Читаем Atlas Shrugged полностью

"When you grow up, you'll understand what sort of unspeakable thing you said."

"I understand it now."

He turned abruptly, took out his handkerchief and dipped it in the water of the river. "Come here," he ordered.

She laughed, stepping back, "Oh no. I want to keep it as it is. I hope it swells terribly. I like it."

He looked at her for a long moment. He said slowly, very earnestly, "Dagny, you're wonderful."

"I thought that you always thought so," she answered, her voice insolently casual.

When she came home, she told her mother that she had cut her lip by falling against a rock. It was the only lie she ever told. She did not do it to protect Francisco; she did it because she felt, for some reason which she could not define, that the incident was a secret too precious to share, Next summer, when Francisco came, she was sixteen. She started running down the hill to meet him, but stopped abruptly. He saw it, stopped, and they stood for a moment, looking at each other across the distance of a long, green slope. It was he who walked up toward her, walked very slowly, while she stood waiting.

When he approached, she smiled innocently, as if unconscious of any contest intended or won.

"You might like to know," she said, "that I have a job on the railroad.

Night operator at Rockdale."

He laughed. "All right, Taggart Transcontinental, now it's a race.

Let's see who'll do greater honor, you—to Nat Taggart, or I—to Sebastian d'Anconia."

That winter, she stripped her life down to the bright simplicity of a geometrical drawing: a few straight lines—to and from the engineering college in the city each day, to and from her job at Rockdale Station each night—and the closed circle of her room, a room littered with diagrams of motors, blueprints of steel structures, and railroad timetables.

Mrs. Taggart watched her daughter in unhappy bewilderment. She could have forgiven all the omissions, but one: Dagny showed no sign of interest in men, no romantic inclination whatever. Mrs. Taggart did not approve of extremes; she had been prepared to contend with an extreme of the opposite kind, if necessary; she found herself thinking that this was worse. She felt embarrassed when she had to admit that her daughter, at seventeen, did not have a single admirer.

"Dagny and Francisco d'Anconia?" she said, smiting ruefully, in answer to the curiosity of her friends. "Oh no, it's not a romance. It's an international industrial cartel of some kind. That's all they seem to care about."

Mrs. Taggart heard James say one evening, in the presence of guests, a peculiar tone of satisfaction in his voice, "Dagny, even though you were named after her, you really look more like Nat Taggart than like that first Dagny Taggart, the famous beauty who was his wife." Mrs. Taggart did not know which offended her most: that James said it or that Dagny accepted it happily as a compliment.

She would never have a chance, thought Mrs. Taggart, to form some conception of her own daughter. Dagny was only a figure hurrying in and out of the apartment, a slim figure in a leather jacket, with a raised collar, a short skirt and long show-girl legs. She walked, cutting across a room, with a masculine, straight-line abruptness, but she had a peculiar grace of motion that was swift, tense and oddly, challengingly feminine.

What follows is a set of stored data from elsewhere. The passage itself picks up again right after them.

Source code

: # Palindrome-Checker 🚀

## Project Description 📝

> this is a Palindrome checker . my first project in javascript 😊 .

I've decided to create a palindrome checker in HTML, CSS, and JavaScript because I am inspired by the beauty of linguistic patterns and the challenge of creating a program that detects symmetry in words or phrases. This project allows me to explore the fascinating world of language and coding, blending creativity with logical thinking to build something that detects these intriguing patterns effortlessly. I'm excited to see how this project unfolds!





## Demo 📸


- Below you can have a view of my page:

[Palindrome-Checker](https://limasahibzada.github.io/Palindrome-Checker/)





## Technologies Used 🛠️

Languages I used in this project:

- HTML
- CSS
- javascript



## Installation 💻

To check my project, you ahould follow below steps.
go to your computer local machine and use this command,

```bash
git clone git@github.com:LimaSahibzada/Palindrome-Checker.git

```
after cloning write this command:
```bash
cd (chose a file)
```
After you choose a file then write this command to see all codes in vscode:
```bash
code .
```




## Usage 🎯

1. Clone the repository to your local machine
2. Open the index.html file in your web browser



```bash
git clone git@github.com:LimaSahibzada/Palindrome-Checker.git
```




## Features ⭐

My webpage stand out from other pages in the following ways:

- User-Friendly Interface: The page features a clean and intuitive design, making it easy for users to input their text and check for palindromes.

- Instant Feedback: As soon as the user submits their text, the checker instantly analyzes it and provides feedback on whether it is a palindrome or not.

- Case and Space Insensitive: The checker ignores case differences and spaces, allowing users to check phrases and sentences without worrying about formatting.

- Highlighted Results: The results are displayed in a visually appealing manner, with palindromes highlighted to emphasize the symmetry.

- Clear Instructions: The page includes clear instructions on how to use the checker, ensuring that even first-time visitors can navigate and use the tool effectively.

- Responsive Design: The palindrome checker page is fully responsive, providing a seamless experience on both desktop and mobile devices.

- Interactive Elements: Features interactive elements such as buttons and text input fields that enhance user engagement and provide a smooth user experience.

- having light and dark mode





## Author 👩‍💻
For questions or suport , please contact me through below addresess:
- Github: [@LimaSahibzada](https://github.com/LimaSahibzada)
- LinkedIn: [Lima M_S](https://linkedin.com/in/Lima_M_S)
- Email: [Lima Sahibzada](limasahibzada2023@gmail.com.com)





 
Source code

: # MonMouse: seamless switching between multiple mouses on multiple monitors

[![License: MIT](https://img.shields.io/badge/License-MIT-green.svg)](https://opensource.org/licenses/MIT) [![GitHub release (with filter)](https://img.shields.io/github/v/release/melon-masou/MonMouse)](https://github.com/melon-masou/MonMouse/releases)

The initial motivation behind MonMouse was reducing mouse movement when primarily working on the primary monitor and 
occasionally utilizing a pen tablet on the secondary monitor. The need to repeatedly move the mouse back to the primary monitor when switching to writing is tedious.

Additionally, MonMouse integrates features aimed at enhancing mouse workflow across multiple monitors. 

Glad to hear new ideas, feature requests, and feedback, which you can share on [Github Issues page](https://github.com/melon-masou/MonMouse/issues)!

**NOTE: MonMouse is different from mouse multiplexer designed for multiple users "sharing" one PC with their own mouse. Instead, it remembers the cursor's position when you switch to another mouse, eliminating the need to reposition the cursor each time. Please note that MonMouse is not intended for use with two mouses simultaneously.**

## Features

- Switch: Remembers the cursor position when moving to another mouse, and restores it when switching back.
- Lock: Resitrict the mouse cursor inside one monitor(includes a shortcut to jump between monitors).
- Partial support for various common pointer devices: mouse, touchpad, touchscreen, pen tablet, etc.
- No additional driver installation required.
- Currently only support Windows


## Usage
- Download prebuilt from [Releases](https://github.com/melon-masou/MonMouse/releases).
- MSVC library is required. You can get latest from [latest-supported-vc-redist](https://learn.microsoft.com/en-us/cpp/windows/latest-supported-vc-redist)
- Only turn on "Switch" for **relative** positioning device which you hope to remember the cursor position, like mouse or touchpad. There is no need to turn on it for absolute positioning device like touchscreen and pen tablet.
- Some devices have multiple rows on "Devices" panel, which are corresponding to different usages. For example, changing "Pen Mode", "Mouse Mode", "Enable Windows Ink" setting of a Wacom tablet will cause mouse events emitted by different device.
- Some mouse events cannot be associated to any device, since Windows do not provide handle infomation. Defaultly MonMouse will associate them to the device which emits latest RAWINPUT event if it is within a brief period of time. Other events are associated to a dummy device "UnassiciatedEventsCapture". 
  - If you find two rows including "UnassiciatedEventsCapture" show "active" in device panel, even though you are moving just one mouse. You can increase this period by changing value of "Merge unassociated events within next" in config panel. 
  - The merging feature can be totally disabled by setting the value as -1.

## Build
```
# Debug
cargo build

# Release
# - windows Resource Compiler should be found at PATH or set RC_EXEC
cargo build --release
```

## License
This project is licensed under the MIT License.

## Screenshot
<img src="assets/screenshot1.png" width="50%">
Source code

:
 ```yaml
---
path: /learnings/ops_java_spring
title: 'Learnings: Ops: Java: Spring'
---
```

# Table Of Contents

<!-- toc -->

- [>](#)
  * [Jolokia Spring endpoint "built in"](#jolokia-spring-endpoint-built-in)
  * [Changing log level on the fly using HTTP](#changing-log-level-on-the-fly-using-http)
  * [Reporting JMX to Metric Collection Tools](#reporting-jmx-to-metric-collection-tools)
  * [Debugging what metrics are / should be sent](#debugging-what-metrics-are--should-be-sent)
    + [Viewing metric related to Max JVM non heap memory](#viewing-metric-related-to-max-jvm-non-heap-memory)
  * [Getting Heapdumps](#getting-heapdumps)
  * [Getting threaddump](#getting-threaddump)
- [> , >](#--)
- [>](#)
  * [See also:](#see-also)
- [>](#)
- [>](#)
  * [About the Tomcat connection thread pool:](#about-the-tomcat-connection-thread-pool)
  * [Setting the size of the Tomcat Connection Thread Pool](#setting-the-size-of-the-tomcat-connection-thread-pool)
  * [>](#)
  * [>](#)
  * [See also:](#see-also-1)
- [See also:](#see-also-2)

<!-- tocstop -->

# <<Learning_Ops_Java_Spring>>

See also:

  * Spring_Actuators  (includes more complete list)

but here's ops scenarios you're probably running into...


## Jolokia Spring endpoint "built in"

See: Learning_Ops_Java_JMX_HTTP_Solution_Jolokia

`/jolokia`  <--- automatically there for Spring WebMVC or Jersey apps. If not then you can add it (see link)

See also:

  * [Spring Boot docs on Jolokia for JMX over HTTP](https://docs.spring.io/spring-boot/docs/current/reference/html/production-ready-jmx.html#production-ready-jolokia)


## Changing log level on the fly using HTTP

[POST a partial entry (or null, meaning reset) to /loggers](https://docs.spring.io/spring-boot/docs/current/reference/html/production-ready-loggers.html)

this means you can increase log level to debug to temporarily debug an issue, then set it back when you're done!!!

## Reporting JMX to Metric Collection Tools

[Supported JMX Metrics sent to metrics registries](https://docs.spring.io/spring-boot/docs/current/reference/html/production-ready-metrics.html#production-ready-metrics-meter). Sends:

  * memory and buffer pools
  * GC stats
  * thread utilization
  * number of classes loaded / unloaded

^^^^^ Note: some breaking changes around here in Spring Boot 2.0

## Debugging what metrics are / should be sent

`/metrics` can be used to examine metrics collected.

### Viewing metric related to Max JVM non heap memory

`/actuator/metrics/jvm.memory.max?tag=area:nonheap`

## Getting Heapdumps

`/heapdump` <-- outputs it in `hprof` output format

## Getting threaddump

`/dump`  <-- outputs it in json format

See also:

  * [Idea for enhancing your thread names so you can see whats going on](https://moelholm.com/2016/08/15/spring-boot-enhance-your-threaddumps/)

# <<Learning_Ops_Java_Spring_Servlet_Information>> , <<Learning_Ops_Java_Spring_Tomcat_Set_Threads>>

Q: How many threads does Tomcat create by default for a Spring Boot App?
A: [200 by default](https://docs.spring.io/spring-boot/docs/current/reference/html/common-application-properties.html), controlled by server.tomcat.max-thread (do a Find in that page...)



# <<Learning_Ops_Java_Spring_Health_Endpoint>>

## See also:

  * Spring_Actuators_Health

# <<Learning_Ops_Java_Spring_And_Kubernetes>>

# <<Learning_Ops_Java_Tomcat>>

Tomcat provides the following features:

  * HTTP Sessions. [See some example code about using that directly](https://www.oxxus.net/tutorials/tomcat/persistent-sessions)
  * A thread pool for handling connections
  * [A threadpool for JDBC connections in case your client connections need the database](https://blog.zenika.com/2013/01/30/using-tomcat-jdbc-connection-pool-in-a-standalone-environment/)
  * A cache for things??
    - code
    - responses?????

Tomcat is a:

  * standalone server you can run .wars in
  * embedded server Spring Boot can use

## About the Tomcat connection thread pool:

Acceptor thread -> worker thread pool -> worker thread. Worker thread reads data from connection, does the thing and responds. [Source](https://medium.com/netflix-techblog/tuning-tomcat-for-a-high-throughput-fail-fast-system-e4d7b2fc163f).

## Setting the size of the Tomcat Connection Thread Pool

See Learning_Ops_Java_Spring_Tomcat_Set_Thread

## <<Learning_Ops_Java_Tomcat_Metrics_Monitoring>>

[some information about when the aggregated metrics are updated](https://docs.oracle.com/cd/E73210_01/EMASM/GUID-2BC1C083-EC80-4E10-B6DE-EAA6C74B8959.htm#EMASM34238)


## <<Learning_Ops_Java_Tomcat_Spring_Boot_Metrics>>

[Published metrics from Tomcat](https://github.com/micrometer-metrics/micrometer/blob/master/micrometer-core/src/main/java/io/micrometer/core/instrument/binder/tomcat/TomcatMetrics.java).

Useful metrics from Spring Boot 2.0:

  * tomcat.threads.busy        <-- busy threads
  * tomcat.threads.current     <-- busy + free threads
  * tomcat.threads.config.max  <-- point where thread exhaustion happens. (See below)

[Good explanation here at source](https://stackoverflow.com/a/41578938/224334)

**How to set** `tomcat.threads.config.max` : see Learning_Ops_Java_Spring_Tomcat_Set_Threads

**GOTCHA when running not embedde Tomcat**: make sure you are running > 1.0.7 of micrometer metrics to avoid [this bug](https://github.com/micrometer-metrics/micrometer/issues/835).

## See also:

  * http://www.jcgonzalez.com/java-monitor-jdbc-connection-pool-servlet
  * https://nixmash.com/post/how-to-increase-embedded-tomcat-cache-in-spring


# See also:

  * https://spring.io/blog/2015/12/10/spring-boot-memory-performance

At times, catching a glimpse of Dagny's face, Mrs. Taggart caught an expression which she could not quite define: it was much more than gaiety, it was the look of such an untouched purity of enjoyment that she found it abnormal, too: no young girl could be so insensitive as to have discovered no sadness in life. Her daughter, she concluded, was incapable of emotion.

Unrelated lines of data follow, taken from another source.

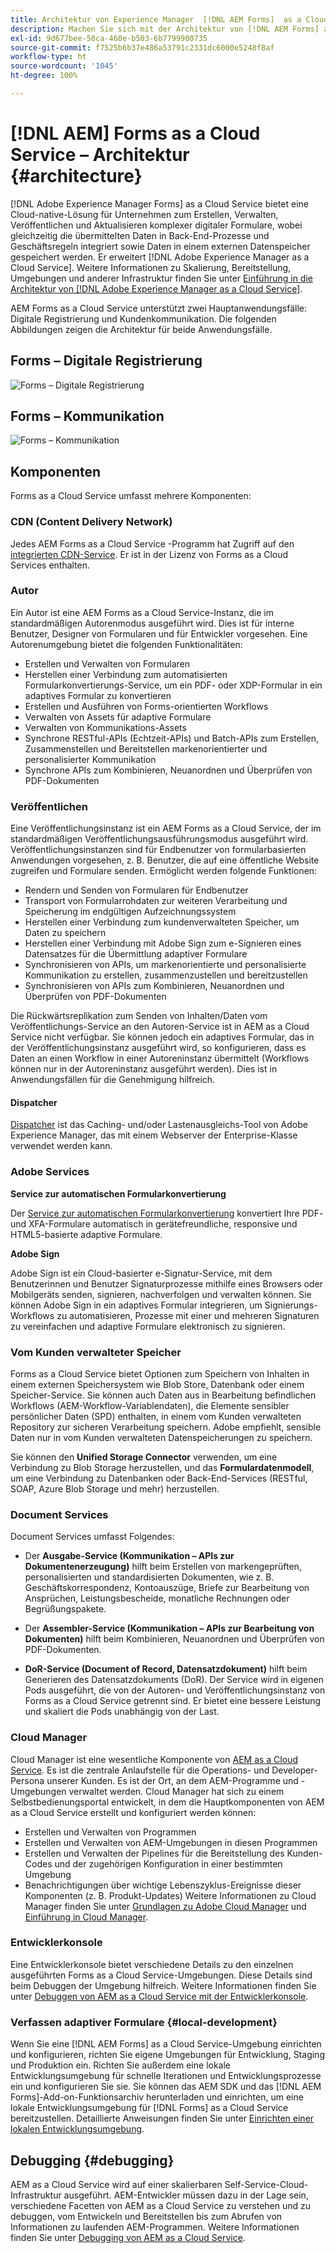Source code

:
 ```yaml
---
title: Architektur von Experience Manager  [!DNL AEM Forms]  as a Cloud Service
description: Machen Sie sich mit der Architektur von [!DNL AEM Forms] as a Cloud Service vertraut, um mehr über die Skalierbarkeit, Widerstandsfähigkeit und Leistung der Plattform zu erfahren.
exl-id: 9d677bee-50ca-460e-b503-6b7799900735
source-git-commit: f7525b6b37e486a53791c2331dc6000e5248f8af
workflow-type: ht
source-wordcount: '1045'
ht-degree: 100%

---
```


# [!DNL AEM] Forms as a Cloud Service – Architektur {#architecture}

[!DNL Adobe Experience Manager Forms] as a Cloud Service bietet eine Cloud-native-Lösung für Unternehmen zum Erstellen, Verwalten, Veröffentlichen und Aktualisieren komplexer digitaler Formulare, wobei gleichzeitig die übermittelten Daten in Back-End-Prozesse und Geschäftsregeln integriert sowie Daten in einem externen Datenspeicher gespeichert werden. Er erweitert [!DNL Adobe Experience Manager as a Cloud Service]. Weitere Informationen zu Skalierung, Bereitstellung, Umgebungen und anderer Infrastruktur finden Sie unter [Einführung in die Architektur von [!DNL Adobe Experience Manager as a Cloud Service]](https://experienceleague.adobe.com/docs/experience-manager-cloud-service/core-concepts/architecture.html?lang=de).

AEM Forms as a Cloud Service unterstützt zwei Hauptanwendungsfälle: Digitale Registrierung und Kundenkommunikation. Die folgenden Abbildungen zeigen die Architektur für beide Anwendungsfälle.

## Forms – Digitale Registrierung

![Forms – Digitale Registrierung](assets/forms-cloud-service-architecture-forms-digital-enrollment.svg)

## Forms – Kommunikation

![Forms – Kommunikation](assets/forms-cloud-service-architecture-forms-communications.svg)

## Komponenten

Forms as a Cloud Service umfasst mehrere Komponenten:

### CDN (Content Delivery Network)

Jedes AEM Forms as a Cloud Service -Programm hat Zugriff auf den [integrierten CDN-Service](https://experienceleague.adobe.com/docs/experience-manager-cloud-service/content/implementing/content-delivery/cdn.html?lang=de). Er ist in der Lizenz von Forms as a Cloud Services enthalten.

### Autor

Ein Autor ist eine AEM Forms as a Cloud Service-Instanz, die im standardmäßigen Autorenmodus ausgeführt wird. Dies ist für interne Benutzer, Designer von Formularen und für Entwickler vorgesehen. Eine Autorenumgebung bietet die folgenden Funktionalitäten:

* Erstellen und Verwalten von Formularen
* Herstellen einer Verbindung zum automatisierten Formularkonvertierungs-Service, um ein PDF- oder XDP-Formular in ein adaptives Formular zu konvertieren
* Erstellen und Ausführen von Forms-orientierten Workflows
* Verwalten von Assets für adaptive Formulare
* Verwalten von Kommunikations-Assets
* Synchrone RESTful-APIs (Echtzeit-APIs) und Batch-APIs zum Erstellen, Zusammenstellen und Bereitstellen markenorientierter und personalisierter Kommunikation
* Synchrone APIs zum Kombinieren, Neuanordnen und Überprüfen von PDF-Dokumenten

### Veröffentlichen 

Eine Veröffentlichungsinstanz ist ein AEM Forms as a Cloud Service, der im standardmäßigen Veröffentlichungsausführungsmodus ausgeführt wird. Veröffentlichungsinstanzen sind für Endbenutzer von formularbasierten Anwendungen vorgesehen, z. B. Benutzer, die auf eine öffentliche Website zugreifen und Formulare senden. Ermöglicht werden folgende Funktionen:

* Rendern und Senden von Formularen für Endbenutzer
* Transport von Formularrohdaten zur weiteren Verarbeitung und Speicherung im endgültigen Aufzeichnungssystem
* Herstellen einer Verbindung zum kundenverwalteten Speicher, um Daten zu speichern
* Herstellen einer Verbindung mit Adobe Sign zum e-Signieren eines Datensatzes für die Übermittlung adaptiver Formulare
* Synchronisieren von APIs, um markenorientierte und personalisierte Kommunikation zu erstellen, zusammenzustellen und bereitzustellen
* Synchronisieren von APIs zum Kombinieren, Neuanordnen und Überprüfen von PDF-Dokumenten

Die Rückwärtsreplikation zum Senden von Inhalten/Daten vom Veröffentlichungs-Service an den Autoren-Service ist in AEM as a Cloud Service nicht verfügbar. Sie können jedoch ein adaptives Formular, das in der Veröffentlichungsinstanz ausgeführt wird, so konfigurieren, dass es Daten an einen Workflow in einer Autoreninstanz übermittelt (Workflows können nur in der Autoreninstanz ausgeführt werden). Dies ist in Anwendungsfällen für die Genehmigung hilfreich.

#### Dispatcher

[Dispatcher](https://experienceleague.adobe.com/docs/experience-manager-cloud-service/content/implementing/content-delivery/disp-overview.html?lang=de) ist das Caching- und/oder Lastenausgleichs-Tool von Adobe Experience Manager, das mit einem Webserver der Enterprise-Klasse verwendet werden kann.

### Adobe Services

**Service zur automatischen Formularkonvertierung**

Der [Service zur automatischen Formularkonvertierung](https://experienceleague.adobe.com/docs/aem-forms-automated-conversion-service/using/introduction.html?lang=de) konvertiert Ihre PDF- und XFA-Formulare automatisch in gerätefreundliche, responsive und HTML5-basierte adaptive Formulare.

**Adobe Sign**

Adobe Sign ist ein Cloud-basierter e-Signatur-Service, mit dem Benutzerinnen und Benutzer Signaturprozesse mithilfe eines Browsers oder Mobilgeräts senden, signieren, nachverfolgen und verwalten können. Sie können Adobe Sign in ein adaptives Formular integrieren, um Signierungs-Workflows zu automatisieren, Prozesse mit einer und mehreren Signaturen zu vereinfachen und adaptive Formulare elektronisch zu signieren.

<!-- **PDF Service API**
Adobe’s PDF Services API lets create, combine, export, and extract data from PDFs through powerful and flexible cloud-based APIs. -->

### Vom Kunden verwalteter Speicher

Forms as a Cloud Service bietet Optionen zum Speichern von Inhalten in einem externen Speichersystem wie Blob Store, Datenbank oder einem Speicher-Service. Sie können auch Daten aus in Bearbeitung befindlichen Workflows (AEM-Workflow-Variablendaten), die Elemente sensibler persönlicher Daten (SPD) enthalten, in einem vom Kunden verwalteten Repository zur sicheren Verarbeitung speichern. Adobe empfiehlt, sensible Daten nur in vom Kunden verwalteten Datenspeicherungen zu speichern.

Sie können den **Unified Storage Connector** verwenden, um eine Verbindung zu Blob Storage herzustellen, und das **Formulardatenmodell**, um eine Verbindung zu Datenbanken oder Back-End-Services (RESTful, SOAP, Azure Blob Storage und mehr) herzustellen.

### Document Services

Document Services umfasst Folgendes:

* Der **Ausgabe-Service (Kommunikation – APIs zur Dokumentenerzeugung)** hilft beim Erstellen von markengeprüften, personalisierten und standardisierten Dokumenten, wie z. B. Geschäftskorrespondenz, Kontoauszüge, Briefe zur Bearbeitung von Ansprüchen, Leistungsbescheide, monatliche Rechnungen oder Begrüßungspakete.

* Der **Assembler-Service (Kommunikation – APIs zur Bearbeitung von Dokumenten)** hilft beim Kombinieren, Neuanordnen und Überprüfen von PDF-Dokumenten.

* **DoR-Service (Document of Record, Datensatzdokument)** hilft beim Generieren des Datensatzdokuments (DoR). Der Service wird in eigenen Pods ausgeführt, die von der Autoren- und Veröffentlichungsinstanz von Forms as a Cloud Service getrennt sind. Er bietet eine bessere Leistung und skaliert die Pods unabhängig von der Last.

### Cloud Manager

Cloud Manager ist eine wesentliche Komponente von [AEM as a Cloud Service](https://experienceleague.adobe.com/docs/experience-manager-cloud-service/overview/introduction.html?lang=de). Es ist die zentrale Anlaufstelle für die Operations- und Developer-Persona unserer Kunden. Es ist der Ort, an dem AEM-Programme und -Umgebungen verwaltet werden. Cloud Manager hat sich zu einem Selbstbedienungsportal entwickelt, in dem die Hauptkomponenten von AEM as a Cloud Service erstellt und konfiguriert werden können:

* Erstellen und Verwalten von Programmen
* Erstellen und Verwalten von AEM-Umgebungen in diesen Programmen
* Erstellen und Verwalten der Pipelines für die Bereitstellung des Kunden-Codes und der zugehörigen Konfiguration in einer bestimmten Umgebung
* Benachrichtigungen über wichtige Lebenszyklus-Ereignisse dieser Komponenten (z. B. Produkt-Updates)
Weitere Informationen zu Cloud Manager finden Sie unter [Grundlagen zu Adobe Cloud Manager](https://experienceleague.adobe.com/docs/experience-manager-learn/foundation/cloud-manager/understand-cloud-manager-for-aem.html?lang=de) und [Einführung in Cloud Manager](https://experienceleague.adobe.com/docs/experience-manager-cloud-manager/using/introduction-to-cloud-manager.html?lang=de).

### Entwicklerkonsole

Eine Entwicklerkonsole bietet verschiedene Details zu den einzelnen ausgeführten Forms as a Cloud Service-Umgebungen. Diese Details sind beim Debuggen der Umgebung hilfreich. Weitere Informationen finden Sie unter [Debuggen von AEM as a Cloud Service mit der Entwicklerkonsole](https://experienceleague.adobe.com/docs/experience-manager-learn/cloud-service/debugging/debugging-aem-as-a-cloud-service/developer-console.html?lang=de).

<!--

+++CDN (Content Delivery Network):

Every AEM Forms as a Cloud Service program has access to Fastly CDN service. It is included in the licence of Forms as a Cloud Services.

+++

+++Adaptive Forms
Adaptive Forms enable customers to author web-friendly reflowable web forms and fragments that are used by the customers for their data capture needs. This feature enables customers to manage their complex data capture needs easily, by leveraging multiple integrations with Adobe Sign, Document Services, Form Data Model, Automated Forms Conversion service, and more.

+++

+++Automated Forms Conversion Service (AFCS)
Automated Forms Conversion service helps accelerate digitization and modernization of data capture experience through automated conversion of PDF forms to adaptive forms. The service, powered by Adobe Sensei, automatically converts your PDF forms to device-friendly, responsive, and HTML5-based adaptive forms. While leveraging the existing investments in PDF Forms and XFA, the service also applies appropriate validations, styling, and layout to adaptive form fields during conversion.

+++

+++Form Data Model
The Form Data Model (FDM) feature is the standard way of creating data integrations with external/internal data sources and using them across the different Forms as a Cloud Service features. FDM provides a rich editor for customers to integrate, define, and manage relationships between the different entities and data sources and perform operations on them. Form data is stored in a data store hosted on the customer premises. Organizations can also use blob store hosted by the cloud provider and Adobe Experince Platform to store data.

+++

+++Forms Workflows
Forms-centric workflows is an extension to the default AEM Workflow and provides our customers with additional workflow capabilities like Form Data review, task assignment, and document services invocation.

+++

+++Communications
Forms as a Cloud Service offering consists of multiple services tailored specifically for document processing.

+++

+++Document of Record
A Document of Record is a PDF version of a form. It provides an ability to keep a record of the information  that you provide and submit in an Adaptive Form in PDF fromat. The service provides a default DoR template and tools to develop a custom template.

+++

## Terminologies

<!-- ## Cloud Manager{#cloud-manager}

Cloud Manager is an essential component to [AEM as a Cloud Service](https://experienceleague.adobe.com/docs/experience-manager-cloud-service/overview/introduction.html?lang=en). Each new tenant of the [!DNL AEM Forms] as a Cloud Service is first provisioned for Cloud Manager access. Cloud Manager is the single-entry point for the operations and developer persona of our customers. It is the place from where the AEM programs and environments can be managed. Cloud Manager has evolved as a self-service portal where the main components of the AEM as a Cloud Service can be created and configured:

* Creating and managing programs
* Creating and managing the AEM environments within the programs
* Creating and managing the pipelines for deploying the customer code and configuration to a particular environment
* Getting notified of important lifecycle events for these components (for example, product updates)
For more information about Cloud Manager, see [Understand Adobe Cloud Manager](https://experienceleague.adobe.com/docs/experience-manager-learn/foundation/cloud-manager/understand-cloud-manager-for-aem.html) and [Introduction to Cloud Manager](https://experienceleague.adobe.com/docs/experience-manager-cloud-manager/using/introduction-to-cloud-manager.html).

## Users and Authentication {#users-and-authentication}

AEM as a Cloud Service includes Admin Console support for AEM instances and Adobe Identity Management System (IMS) based authentication. The Admin Console allows administrators to centrally manage all Experience Cloud users. Users and Groups can be assigned to product profiles associated with AEM as a Cloud Service instances, allowing them to log in to that instance. For more information about users, authentication, and, and accessing an instance of AEM as a Cloud Service, see [IMS Support for [!DNL Adobe Experience Manager] as a Cloud Service](https://experienceleague.adobe.com/docs/experience-manager-cloud-service/security/ims-support.html?lang=en#introduction).

Various personas are involved in a typical [!DNL AEM Forms] project. After you log in to your [!DNL AEM Forms] as a Cloud Service instance, you can [add users in admin console](https://experienceleague.adobe.com/docs/experience-manager-cloud-service/security/ims-support.html) for personas applicable to your organization or project and [assign users to built-in groups](forms-groups-privileges-tasks.md) to provide them required privileges.

To learn various in-built [!DNL AEM Forms] specific user groups and privileges available on [!DNL AEM Forms] as a Cloud Services instance, see [Configure, user, roles and groups](forms-groups-privileges-tasks.md). 

## Developer Experience {#developer-experience}

The new architecture supporting AEM as a Cloud Service brings some key changes to the overall developer experience. One of the major goals for the changes to developer experience is to allow migration to AEM as a Cloud Service as quickly as possible, with little modifications to existing custom code.

## Cloud development {#cloud-development}

Here are the guidelines to run your existing code smoothly on AEM as a Cloud Service environment:

* Store your code and configurations to the Git repository of the associated Cloud Manager program. It makes managing and integrating code with CI/CD a breeze.  
* Make application code and configuration compatible with the baseline [!DNL AEM Forms] images. Using the latest APIs helps to build faster and secure applications.
* Use the Cloud Manager pipeline associated with the Cloud Manager environment to build and deploy applications. It helps you bring the latest features and bug fixed for [!DNL AEM Forms] as a Cloud Service to your environment.
* Try that your custom applications pass all the code quality, security, and performance gates enforced in the pipeline. It helps build secure and better performing applications which leads to better customer experience. You can always use Cloud Manager UI to skip some checks.
This process is commonly referred to as cloud-first development. [!DNL AEM Forms] as a Cloud Service also provides an SDK to support rapid development before the pending code and configuration changes are attempted in the cloud.
Some interfaces that were previously part of the AEM QuickStart are no longer available to the users of the AEM as a Cloud Service environment. For instance, the Web Console where OSGI bundles and their associated configuration are managed. The CRXDE Lite content repository browser becomes only accessible on non-production environment types. A subset of the Web Console functionalities that developers require, especially when it comes to diagnostics and status purposes, is made available via a new developer console.
Also, one of the most common requirements for developers is quick access to the log files of the various environments. With [!DNL AEM Cloud Service], the log files of the different nodes in the Author, Publish are made available via the Cloud Manager, either in the form of files that can be downloaded or via APIs for tailing the logs. Due to the clear separation of code and content, developers can use a particular process for updating content as part of a deployment. The typical use cases for mutable content are:
* Standard “default” content that is part of the customer project (for example, folders, templates, workflows...)
* Search index definitions
* ACLs and permissions
* Service users and user groups
Set up your development environment, [Configure your CI/CD Pipeline](https://experienceleague.adobe.com/docs/experience-manager-cloud-manager/using/how-to-use/configuring-pipeline.html), and learn to [deploy your code](https://experienceleague.adobe.com/docs/experience-manager-cloud-manager/using/how-to-use/deploying-code.html) on the environment. -->

### Verfassen adaptiver Formulare {#local-development}

Wenn Sie eine [!DNL AEM Forms] as a Cloud Service-Umgebung einrichten und konfigurieren, richten Sie eigene Umgebungen für Entwicklung, Staging und Produktion ein. Richten Sie außerdem eine lokale Entwicklungsumgebung für schnelle Iterationen und Entwicklungsprozesse ein und konfigurieren Sie sie. Sie können das AEM SDK und das [!DNL AEM Forms]-Add-on-Funktionsarchiv herunterladen und einrichten, um eine lokale Entwicklungsumgebung für [!DNL Forms] as a Cloud Service bereitzustellen.  Detaillierte Anweisungen finden Sie unter [Einrichten einer lokalen Entwicklungsumgebung](setup-local-development-environment.md).

## Debugging {#debugging}

AEM as a Cloud Service wird auf einer skalierbaren Self-Service-Cloud-Infrastruktur ausgeführt. AEM-Entwickler müssen dazu in der Lage sein, verschiedene Facetten von AEM as a Cloud Service zu verstehen und zu debuggen, vom Entwickeln und Bereitstellen bis zum Abrufen von Informationen zu laufenden AEM-Programmen. Weitere Informationen finden Sie unter [Debugging von AEM as a Cloud Service](https://experienceleague.adobe.com/docs/experience-manager-learn/cloud-service/debugging/debugging-aem-as-a-cloud-service/overview.html?lang=de).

"Dagny.," she asked once, "don't you ever want to have a good time?" Dagny looked at her incredulously and answered, "What do you think I'm having?"

The decision to give her daughter a formal debut cost Mrs. Taggart a great deal of anxious thought. She did not know whether she was introducing to New York society Miss Dagny Taggart of the Social Register or the night operator of Rockdale Station; she was inclined to believe it was more truly this last; and she felt certain that Dagny would reject the idea of such an occasion. She was astonished when Dagny accepted it with inexplicable eagerness, for once like a child.

She was astonished again, when she saw Dagny dressed for the party, It was the first feminine dress she had ever worn—a gown of white chiffon with a huge skirt that floated like a cloud. Mrs. Taggart had expected her to look like a preposterous contrast. Dagny looked like a beauty. She seemed both older and more radiantly innocent than usual; standing in front of a mirror, she held her head as Nat Taggart's wife would have held it.

"Dagny," Mrs. Taggart said gently, reproachfully, "do you see how beautiful you can be when you want to?"

"Yes," said Dagny, without any astonishment.